[Opening RECORDS PROVIDED section]

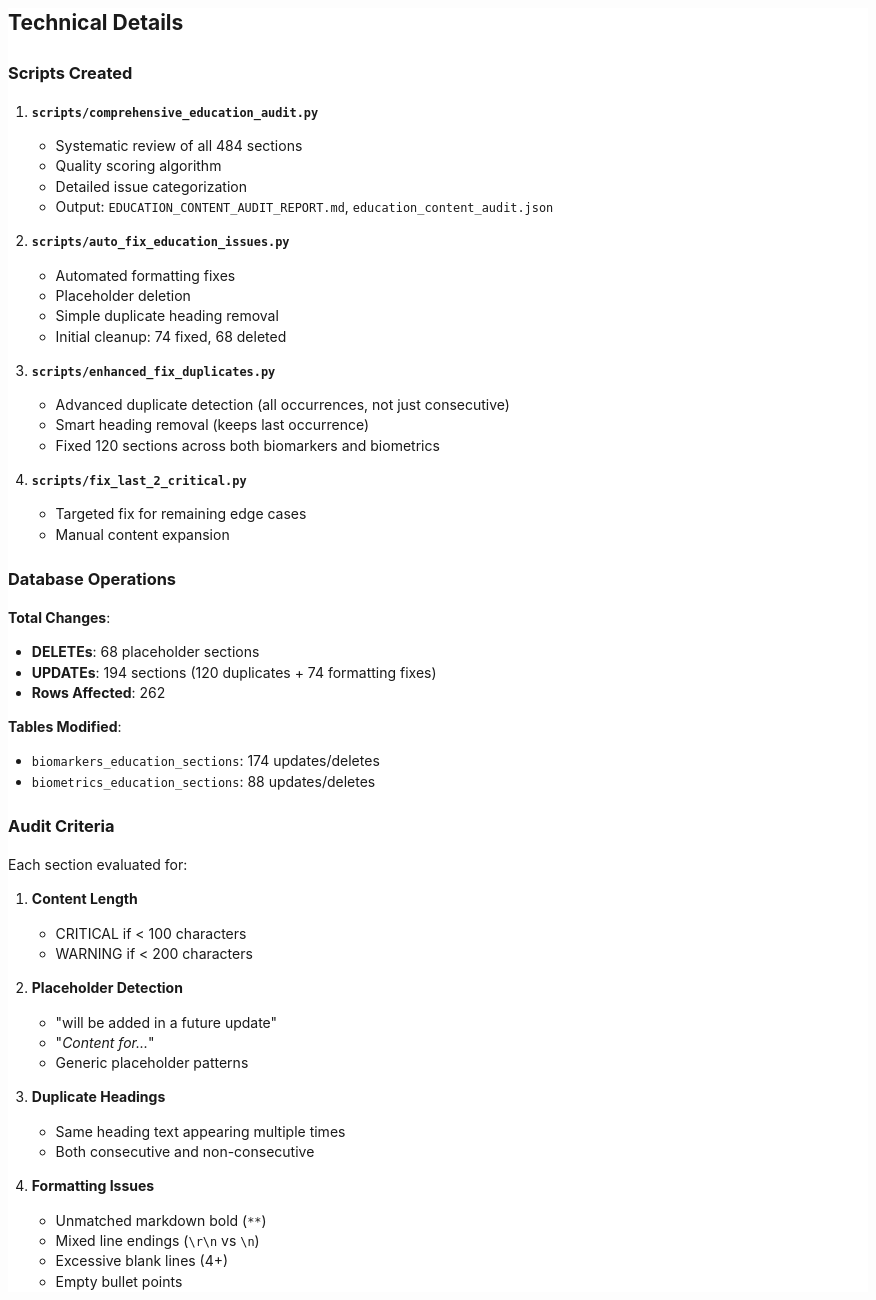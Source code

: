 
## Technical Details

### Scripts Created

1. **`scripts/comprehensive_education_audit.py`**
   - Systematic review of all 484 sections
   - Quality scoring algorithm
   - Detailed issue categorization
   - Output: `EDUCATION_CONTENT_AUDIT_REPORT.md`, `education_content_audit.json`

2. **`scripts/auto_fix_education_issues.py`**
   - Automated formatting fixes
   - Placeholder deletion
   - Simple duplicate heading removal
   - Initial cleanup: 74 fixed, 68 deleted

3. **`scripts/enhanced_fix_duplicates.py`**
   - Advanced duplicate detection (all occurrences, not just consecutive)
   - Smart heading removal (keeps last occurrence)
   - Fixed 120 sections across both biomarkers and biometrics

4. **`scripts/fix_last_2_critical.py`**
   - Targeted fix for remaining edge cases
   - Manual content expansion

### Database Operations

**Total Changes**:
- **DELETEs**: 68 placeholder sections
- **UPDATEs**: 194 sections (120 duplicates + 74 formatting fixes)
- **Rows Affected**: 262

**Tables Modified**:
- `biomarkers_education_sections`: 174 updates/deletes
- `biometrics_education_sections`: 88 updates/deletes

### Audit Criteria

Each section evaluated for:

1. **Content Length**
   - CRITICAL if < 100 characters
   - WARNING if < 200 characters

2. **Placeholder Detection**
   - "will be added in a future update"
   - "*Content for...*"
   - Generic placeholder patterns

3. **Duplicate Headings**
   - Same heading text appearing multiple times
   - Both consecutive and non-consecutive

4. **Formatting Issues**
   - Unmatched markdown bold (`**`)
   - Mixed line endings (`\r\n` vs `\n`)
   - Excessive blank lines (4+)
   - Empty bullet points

[Closing RECORDS PROVIDED section]
[Opening RECORDS PROVIDED section]

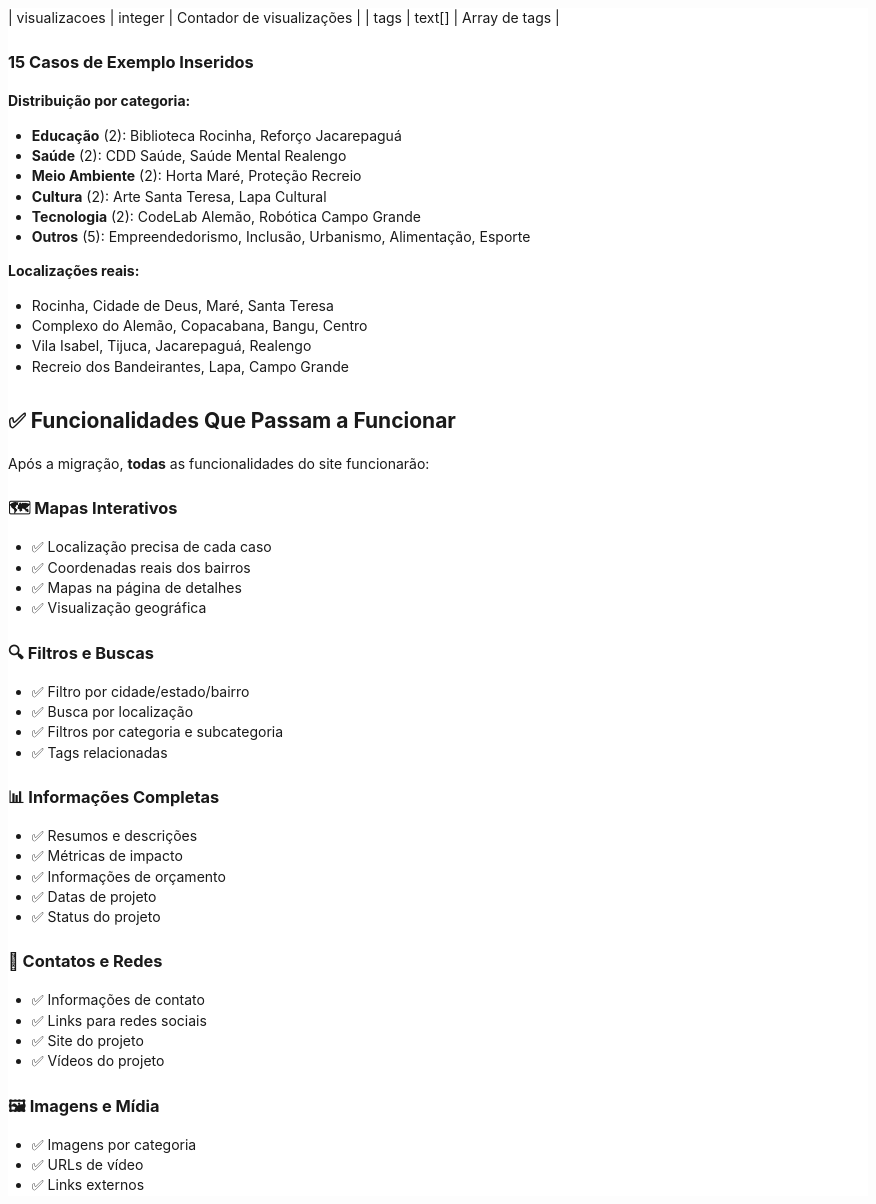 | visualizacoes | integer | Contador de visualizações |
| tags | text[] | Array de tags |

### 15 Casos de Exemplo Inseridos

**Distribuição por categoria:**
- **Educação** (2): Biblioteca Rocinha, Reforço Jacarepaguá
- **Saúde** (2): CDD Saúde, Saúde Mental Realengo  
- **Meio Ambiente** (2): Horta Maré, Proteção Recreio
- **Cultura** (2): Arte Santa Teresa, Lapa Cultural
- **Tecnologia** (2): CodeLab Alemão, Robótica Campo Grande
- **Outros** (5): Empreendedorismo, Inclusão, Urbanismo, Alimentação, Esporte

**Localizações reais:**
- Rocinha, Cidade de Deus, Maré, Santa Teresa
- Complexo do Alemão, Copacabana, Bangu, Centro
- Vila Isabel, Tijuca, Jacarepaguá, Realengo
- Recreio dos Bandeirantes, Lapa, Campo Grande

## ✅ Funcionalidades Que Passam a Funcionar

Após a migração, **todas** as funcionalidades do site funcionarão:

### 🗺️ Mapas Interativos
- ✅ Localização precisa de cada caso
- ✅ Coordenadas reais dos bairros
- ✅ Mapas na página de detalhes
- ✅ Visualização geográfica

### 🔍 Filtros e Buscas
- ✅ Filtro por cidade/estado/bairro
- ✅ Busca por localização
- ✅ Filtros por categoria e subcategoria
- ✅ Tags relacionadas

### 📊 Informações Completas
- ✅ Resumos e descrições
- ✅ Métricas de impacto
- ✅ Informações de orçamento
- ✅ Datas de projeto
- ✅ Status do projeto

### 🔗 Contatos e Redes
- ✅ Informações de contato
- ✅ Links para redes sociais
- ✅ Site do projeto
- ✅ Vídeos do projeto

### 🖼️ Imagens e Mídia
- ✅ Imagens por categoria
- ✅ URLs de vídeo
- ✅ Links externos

[Closing RECORDS PROVIDED section]

> WHAT TO WORK ON: Take the lines above from the one containing "- **Meio Ambiente**" down to the one containing "- ✅ Busca por localização", and transcribe them exactly, both ends included.

> RESPONSE FOR THIS EXERCISE:
- **Meio Ambiente** (2): Horta Maré, Proteção Recreio
- **Cultura** (2): Arte Santa Teresa, Lapa Cultural
- **Tecnologia** (2): CodeLab Alemão, Robótica Campo Grande
- **Outros** (5): Empreendedorismo, Inclusão, Urbanismo, Alimentação, Esporte

**Localizações reais:**
- Rocinha, Cidade de Deus, Maré, Santa Teresa
- Complexo do Alemão, Copacabana, Bangu, Centro
- Vila Isabel, Tijuca, Jacarepaguá, Realengo
- Recreio dos Bandeirantes, Lapa, Campo Grande

## ✅ Funcionalidades Que Passam a Funcionar

Após a migração, **todas** as funcionalidades do site funcionarão:

### 🗺️ Mapas Interativos
- ✅ Localização precisa de cada caso
- ✅ Coordenadas reais dos bairros
- ✅ Mapas na página de detalhes
- ✅ Visualização geográfica

### 🔍 Filtros e Buscas
- ✅ Filtro por cidade/estado/bairro
- ✅ Busca por localização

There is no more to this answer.